A better train warning, by Final Mile
An average of 10 people per day get killed by trains in Mumbai. With intelligent signage and design, however, they’ve managed the deaths on one line (Wadala) dropped from 23 (every six months) to 9 (in the same period). What makes the design more effective? It wasn’t more expensive (it was free), nor was it more restrictive. It was simply more scientific, dealing with the human brain as it is, not as we’d like it to be. Both economics and marketing presume that humans are rational actors, which we’re not. We’re monkeys with pants. Having some understanding for the brain can produce positive results. Which also look better.
The Wadala experiment was conducted by the Mumbai behavior architects Final Mile and covered at boston.com.
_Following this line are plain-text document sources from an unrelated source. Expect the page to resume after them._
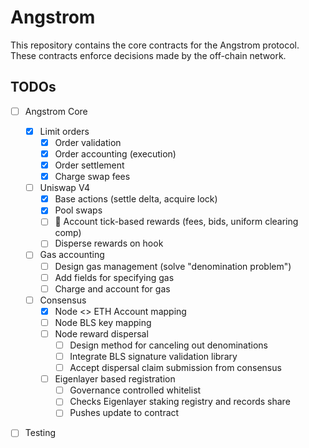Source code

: # Angstrom

This repository contains the core contracts for the Angstrom protocol. These
contracts enforce decisions made by the off-chain network.

## TODOs

- [ ] Angstrom Core
    - [x] Limit orders
        - [x] Order validation
        - [x] Order accounting (execution)
        - [x] Order settlement
        - [x] Charge swap fees
    - [ ] Uniswap V4
        - [x] Base actions (settle delta, acquire lock)
        - [x] Pool swaps
        - [ ] 🚧 Account tick-based rewards (fees, bids, uniform clearing comp)
        - [ ] Disperse rewards on hook
    - [ ] Gas accounting
        - [ ] Design gas management (solve "denomination problem")
        - [ ] Add fields for specifying gas
        - [ ] Charge and account for gas
    - [ ] Consensus
        - [x] Node <> ETH Account mapping
        - [ ] Node BLS key mapping
        - [ ] Node reward dispersal
            - [ ] Design method for canceling out denominations
            - [ ] Integrate BLS signature validation library
            - [ ] Accept dispersal claim submission from consensus
        - [ ] Eigenlayer based registration
            - [ ] Governance controlled whitelist
            - [ ] Checks Eigenlayer staking registry and records share
            - [ ] Pushes update to contract
- [ ] Testing

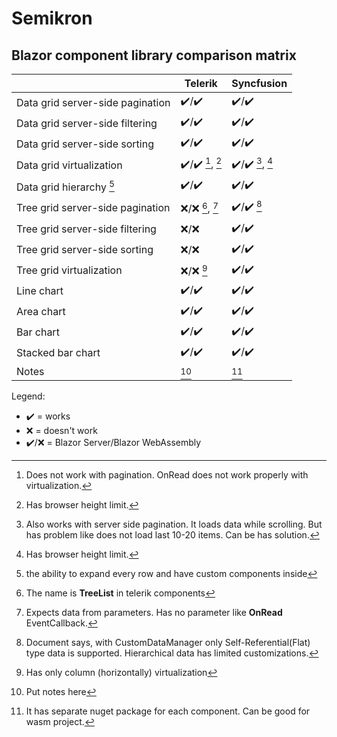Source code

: # Semikron

## Blazor component library comparison matrix

||Telerik|Syncfusion|
|-|-|-|
|Data grid server-side pagination|:heavy_check_mark:/:heavy_check_mark:|:heavy_check_mark:/:heavy_check_mark:|
|Data grid server-side filtering|:heavy_check_mark:/:heavy_check_mark:|:heavy_check_mark:/:heavy_check_mark:|
|Data grid server-side sorting|:heavy_check_mark:/:heavy_check_mark:|:heavy_check_mark:/:heavy_check_mark:|
|Data grid virtualization|:heavy_check_mark:/:heavy_check_mark: [^telerik_virtualization], [^virtualization_limits]|:heavy_check_mark:/:heavy_check_mark: [^syncfusion_virtualization], [^virtualization_limits]|
|Data grid hierarchy [^hierarchy]|:heavy_check_mark:/:heavy_check_mark:|:heavy_check_mark:/:heavy_check_mark:|
|Tree grid server-side pagination|:x:/:x: [^telerik_tree_grid_info], [^telerik_tree_grid]|:heavy_check_mark:/:heavy_check_mark: [^syncfusion_tree_grid_server_side]|
|Tree grid server-side filtering|:x:/:x:|:heavy_check_mark:/:heavy_check_mark:|
|Tree grid server-side sorting|:x:/:x:|:heavy_check_mark:/:heavy_check_mark:|
|Tree grid virtualization|:x:/:x: [^telerik_tree_grid_virtualization]|:heavy_check_mark:/:heavy_check_mark:|
|Line chart|:heavy_check_mark:/:heavy_check_mark:|:heavy_check_mark:/:heavy_check_mark:|
|Area chart|:heavy_check_mark:/:heavy_check_mark:|:heavy_check_mark:/:heavy_check_mark:|
|Bar chart|:heavy_check_mark:/:heavy_check_mark:|:heavy_check_mark:/:heavy_check_mark:|
|Stacked bar chart|:heavy_check_mark:/:heavy_check_mark:|:heavy_check_mark:/:heavy_check_mark:|
|Notes|[^telerik]|[^syncfusion]|

Legend:
- :heavy_check_mark: = works
- :x: = doesn't work
- :heavy_check_mark:/:x: = Blazor Server/Blazor WebAssembly

[^hierarchy]: the ability to expand every row and have custom components inside
[^telerik_virtualization]: Does not work with pagination. OnRead does not work properly with virtualization.
[^virtualization_limits]: Has browser height limit.
[^telerik_tree_grid_info]: The name is **TreeList** in telerik components
[^telerik_tree_grid]: Expects data from parameters. Has no parameter like **OnRead** EventCallback.
[^telerik_tree_grid_virtualization]: Has only column (horizontally) virtualization
[^telerik]: Put notes here
[^syncfusion]: It has separate nuget package for each component. Can be good for wasm project.
[^syncfusion_virtualization]: Also works with server side pagination. It loads data while scrolling. But has problem like does not load last 10-20 items. Can be has solution.
[^syncfusion_tree_grid_server_side]: Document says, with CustomDataManager only Self-Referential(Flat) type data is supported. Hierarchical data has limited customizations.
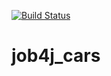 [![Build Status](https://app.travis-ci.com/ainz713/job4j_cars.svg?branch=main)](https://app.travis-ci.com/ainz713/job4j_cars)
# job4j_cars



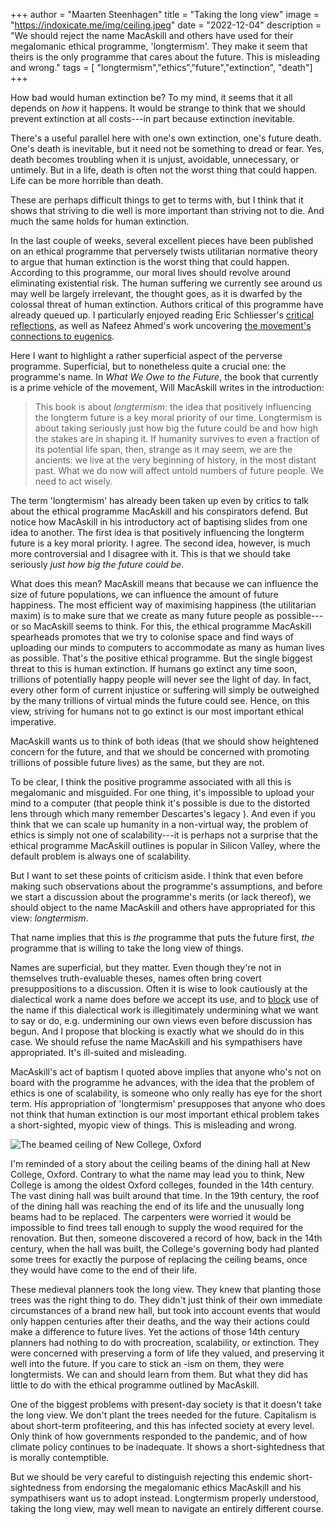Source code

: +++
author = "Maarten Steenhagen"
title = "Taking the long view"
image = "https://indoxicate.me/img/ceiling.jpeg"
date = "2022-12-04"
description = "We should reject the name MacAskill and others have used for their megalomanic ethical programme, 'longtermism'. They make it seem that theirs is the only programme that cares about the future. This is misleading and wrong."
tags = [
    "longtermism","ethics","future","extinction", "death"]
+++

How bad would human extinction be? To my mind, it seems that it all depends on _how_ it happens. It would be strange to think that we should prevent extinction at all costs---in part because extinction inevitable.  

There's a useful parallel here with one's own extinction, one's future death. One's death is inevitable, but it need not be something to dread or fear. Yes, death becomes troubling when it is unjust, avoidable, unnecessary, or untimely. But in a life, death is often not the worst thing that could happen. Life can be more horrible than death. 

These are perhaps difficult things to get to terms with, but I think that it shows that striving to die well is more important than striving not to die. And much the same holds for human extinction.

In the last couple of weeks, several excellent pieces have been published on an ethical programme that perversely twists utilitarian normative theory to argue that human extinction is the worst thing that could happen. According to this programme, our moral lives should revolve around eliminating existential risk. The human suffering we currently see around us may well be largely irrelevant, the thought goes, as it is dwarfed by the colossal threat of human extinction. Authors critical of this programme have already queued up. I particularly enjoyed reading Eric Schliesser's [critical reflections](https://digressionsnimpressions.typepad.com/digressionsimpressions/2022/11/on-what-we-owe-the-future-no-not-on-sbfftx.html), as well as Nafeez Ahmed's work uncovering [the movement's connections to eugenics](https://www.bylinesupplement.com/p/the-far-right-eugenics-mindset-behind). 

Here I want to highlight a rather superficial aspect of the perverse programme.  Superficial, but to nonetheless quite a crucial one: the programme's name. In _What We Owe to the Future_,  the book that currently is a prime vehicle of the movement, Will MacAskill writes in the introduction:

> This book is about _longtermism_: the idea that positively influencing the longterm future is a key moral priority of our time. Longtermism is about taking seriously just how big the future could be and how high the stakes are in shaping it. If humanity survives to even a fraction of its potential life span, then, strange as it may seem, we are the ancients: we live at the very beginning of history, in the most distant past. What we do now will affect untold numbers of future people. We need to act wisely.

The term 'longtermism' has already been taken up even by critics to talk about the ethical programme MacAskill and his conspirators defend. But notice how MacAskill in his introductory act of baptising slides from one idea to another. The first idea is that positively influencing the longterm future is a key moral priority. I agree. The second idea, however, is much more controversial and I disagree with it. This is that we should take seriously _just how big the future could be_. 

What does this mean? MacAskill means that because we can influence the size of future populations, we can influence the amount of future happiness. The most efficient way of maximising happiness (the utilitarian maxim) is to make sure that we create as many future people as possible---or so MacAskill seems to think. For this, the ethical programme MacAskill spearheads promotes that we try to colonise space and find ways of uploading our minds to computers to accommodate as many as human lives as possible. That's the positive ethical programme. But the single biggest threat to this is human extinction. If humans go extinct any time soon, trillions of potentially happy people will never see the light of day. In fact, every other form of current injustice or suffering will simply be outweighed by the many trillions of virtual minds the future could see. Hence, on this view, striving for humans not to go extinct is our most important ethical imperative.

MacAskill wants us to think of both ideas (that we should show heightened concern for the future, and that we should be concerned with promoting trillions of possible future lives) as the same, but they are not. 

To be clear, I think the positive programme associated with all this is megalomanic and misguided. For one thing, it's impossible to upload your mind to a computer (that people think it's possible is due to the distorted lens through which many remember Descartes's legacy ). And even if you think that we can scale up humanity in a non-virtual way, the problem of ethics is simply not one of scalability---it is perhaps not a surprise that the ethical programme MacAskill outlines is popular in Silicon Valley, where the default problem is always one of scalability.

But I want to set these points of criticism aside. I think that even before making such observations about the programme's assumptions, and before we start a discussion about the programme's merits (or lack thereof), we should object to the name MacAskill and others have appropriated for this view: _longtermism_. 

That name implies that this is _the_ programme that puts the future first, _the_ programme that is willing to take the long view of things. 

Names are superficial, but they matter. Even though they're not in themselves truth-evaluable theses, names often bring covert presuppositions to a discussion. Often it is wise to look cautiously at the dialectical work a name does before we accept its use, and to [block](https://www.abc.net.au/religion/how-to-undo-things-with-words-blocking-as-counter-evil-speech/10985924) use of the name if this dialectical work is illegitimately undermining what we want to say or do, e.g. undermining our own views even before discussion has begun. And I propose that blocking is exactly what we should do in this case. We should refuse the name MacAskill and his sympathisers have appropriated. It's ill-suited and misleading.  

MacAskill's act of baptism I quoted above implies that anyone who's not on board with the programme he advances, with the idea that the problem of ethics is one of scalability, is someone who only really has eye for the short term. His appropriation of 'longtermism' presupposes that anyone who does not think that human extinction is our most important ethical problem takes a short-sighted, myopic view of things. This is misleading and wrong.

![The beamed ceiling of New College, Oxford](/img/ceiling.jpeg)

I'm reminded of a story about the ceiling beams of the dining hall at New College, Oxford. Contrary to what the name may lead you to think, New College is among the oldest Oxford colleges, founded in the 14th century. The vast dining hall was built around that time. In the 19th century, the roof of the dining hall was reaching the end of its life and the unusually long beams had to be replaced. The carpenters were worried it would be impossible to find trees tall enough to supply the wood required for the renovation. But then, someone discovered a record of how, back in the 14th century, when the hall was built, the College's governing body had planted some trees for exactly the purpose of replacing the ceiling beams, once they would have come to the end of their life. 

These medieval planners took the long view. They knew that planting those trees was the right thing to do. They didn't just think of their own immediate circumstances of a brand new hall, but took into account events that would only happen centuries after their deaths, and the way their actions could make a difference to future lives. Yet the actions of those 14th century planners had nothing to do with procreation, scalability, or extinction. They were concerned with preserving a form of life they valued, and preserving it well into the future. If you care to stick an -ism on them, they were longtermists. We can and should learn from them. But what they did has little to do with the ethical programme outlined by MacAskill.

One of the biggest problems with present-day society is that it doesn't take the long view. We don't plant the trees needed for the future. Capitalism is about short-term profiteering, and this has infected society at every level. Only think of how governments responded to the pandemic, and of how climate policy continues to be inadequate. It shows a short-sightedness that is morally contemptible. 

But we should be very careful to distinguish rejecting this endemic short-sightedness from endorsing the megalomanic ethics MacAskill and his sympathisers want us to adopt instead. Longtermism properly understood, taking the long view, may well mean to navigate an entirely different course.  
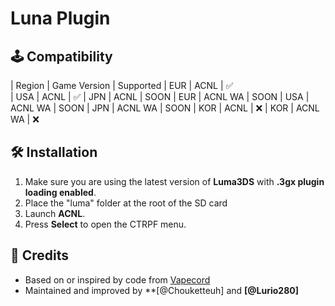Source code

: # Luna Plugin 

## 🕹️ Compatibility
| Region | Game Version | Supported 
| EUR    | ACNL         | ✅      
| USA    | ACNL         | ✅
| JPN    | ACNL         | SOON
| EUR    | ACNL WA      | SOON
| USA    | ACNL WA      | SOON
| JPN    | ACNL WA      | SOON
| KOR    | ACNL         | ❌
| KOR    | ACNL WA      | ❌

## 🛠️ Installation

1. Make sure you are using the latest version of **Luma3DS** with **.3gx plugin loading enabled**.
2. Place the "luma" folder at the root of the SD card  
3. Launch **ACNL**.
4. Press **Select** to open the CTRPF menu.

 
 ## 🧱 Credits

- Based on or inspired by code from [Vapecord](https://github.com/RedShyGuy/Vapecord-ACNL-Plugin) 
- Maintained and improved by **[@Chouketteuh] and **[@Lurio280]**
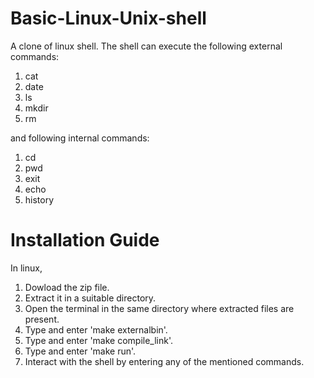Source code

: # Basic-Linux-Unix-shell

A clone of linux shell. The shell can execute the following external commands:
<ol>
<li>cat</li>
<li>date</li>
<li>ls</li>
<li>mkdir</li>
<li>rm</li>
</ol>
and following internal commands:
<ol>
<li>cd</li>
<li>pwd</li>
<li>exit</li>
<li>echo</li>
<li>history</li>
</ol>
<h1>Installation Guide</h1>
In linux,
<ol>
<li>Dowload the zip file.</li>
<li>Extract it in a suitable directory.</li>
<li>Open the terminal in the same directory where extracted files are present.</li>
<li>Type and enter 'make externalbin'.</li>
<li>Type and enter 'make compile_link'.</li>
<li>Type and enter 'make run'.</li>
<li>Interact with the shell by entering any of the mentioned commands.</li>
</ol>
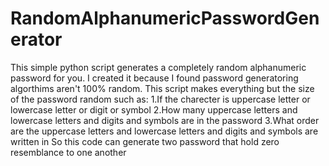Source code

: # RandomAlphanumericPasswordGenerator
This simple python script generates a completely random alphanumeric password for you.
I created it because I found password generatoring algorthims aren't 100% random.
This script makes everything but the size of the password random such as:
1.If the charecter is uppercase letter or lowercase letter or digit or symbol
2.How many uppercase letters and lowercase letters and digits and symbols are in the password
3.What order are the uppercase letters and lowercase letters and digits and symbols are written in
So this code can generate two password that hold zero resemblance to one another
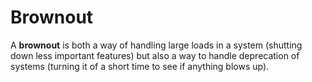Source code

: # Brownout

A **brownout** is both a way of handling large loads in a system (shutting down
less important features) but also a way to handle deprecation of systems
(turning it of a short time to see if anything blows up).
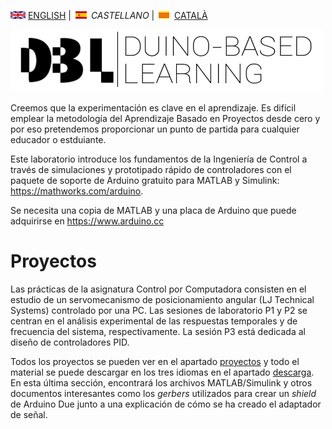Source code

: <img src="en.png" alt="English"> [ENGLISH](index.md) | <img src="es.png" alt="Castellano"> *CASTELLANO* | <img src="ca.png" alt="Català"> [CATALÀ](index_cat.md)

<img src="Logo1.png" alt="Logo DBL" width="500" height="100">

Creemos que la experimentación es clave en el aprendizaje. Es difícil emplear la metodología del Aprendizaje Basado en Proyectos desde cero y por eso pretendemos proporcionar un punto de partida para cualquier educador o estduiante.

Este laboratorio introduce los fundamentos de la Ingeniería de Control a través de simulaciones y prototipado rápido de controladores con el paquete de soporte de Arduino gratuito para MATLAB y Simulink: <https://mathworks.com/arduino>.

Se necesita una copia de MATLAB y una placa de Arduino que puede adquirirse en <https://www.arduino.cc>

# Proyectos
Las prácticas de la asignatura Control por Computadora consisten en el estudio de un servomecanismo de posicionamiento angular (LJ Technical Systems) controlado por una PC. Las sesiones de laboratorio P1 y P2 se centran en el análisis experimental de las respuestas temporales y de frecuencia del sistema, respectivamente. La sesión P3 está dedicada al diseño de controladores PID.

Todos los proyectos se pueden ver en el apartado [proyectos](projects.md) y todo el material se puede descargar en los tres idiomas en el apartado [descarga](download.md). En esta última sección, encontrará los archivos MATLAB/Simulink y otros documentos interesantes como los *gerbers* utilizados para crear un *shield* de Arduino Due junto a una explicación de cómo se ha creado el adaptador de señal.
What they basically did was add pictures of dudes getting run over to allow for the fact that we have little emotional reaction to symbolic signage and add some visual cues to the fact that trains are fast (something we tend to underestimate). They blogged about the drop in death rates here.
Personally, I think that many people have gotten too comfortable with media and the way we do things – post a sign, anyone who crosses is dumb. Everything really needs to be re-evaluated in terms of the end user, and their subtle but knowable brain. Really interesting work that Final Mile is doing.
So if we put up signs with pictures of people killing little girls all over Tamil Nadu the folks in that state will stop killing their female newborns? And if we put up pictues of men and women with their throats slits all over Sri Lanka, Tamils in Sri Lanka won’t slaughter innocent villagers in midnight raids?